§ **Exercise objective**
Retype the data below in full, keeping every character as it is.

§ **Input data**
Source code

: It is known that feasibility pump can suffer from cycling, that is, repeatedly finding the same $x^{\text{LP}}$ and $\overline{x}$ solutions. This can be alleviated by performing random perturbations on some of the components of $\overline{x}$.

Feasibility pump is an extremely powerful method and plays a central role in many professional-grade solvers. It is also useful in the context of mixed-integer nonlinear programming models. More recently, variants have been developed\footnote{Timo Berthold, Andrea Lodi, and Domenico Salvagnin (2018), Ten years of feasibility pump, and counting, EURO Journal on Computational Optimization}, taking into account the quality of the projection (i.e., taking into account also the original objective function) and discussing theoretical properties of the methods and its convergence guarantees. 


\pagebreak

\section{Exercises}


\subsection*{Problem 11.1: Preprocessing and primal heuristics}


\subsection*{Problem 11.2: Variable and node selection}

§ **Answer section**
Source code

: It is known that feasibility pump can suffer from cycling, that is, repeatedly finding the same $x^{\text{LP}}$ and $\overline{x}$ solutions. This can be alleviated by performing random perturbations on some of the components of $\overline{x}$.

Feasibility pump is an extremely powerful method and plays a central role in many professional-grade solvers. It is also useful in the context of mixed-integer nonlinear programming models. More recently, variants have been developed\footnote{Timo Berthold, Andrea Lodi, and Domenico Salvagnin (2018), Ten years of feasibility pump, and counting, EURO Journal on Computational Optimization}, taking into account the quality of the projection (i.e., taking into account also the original objective function) and discussing theoretical properties of the methods and its convergence guarantees. 


\pagebreak

\section{Exercises}


\subsection*{Problem 11.1: Preprocessing and primal heuristics}


\subsection*{Problem 11.2: Variable and node selection}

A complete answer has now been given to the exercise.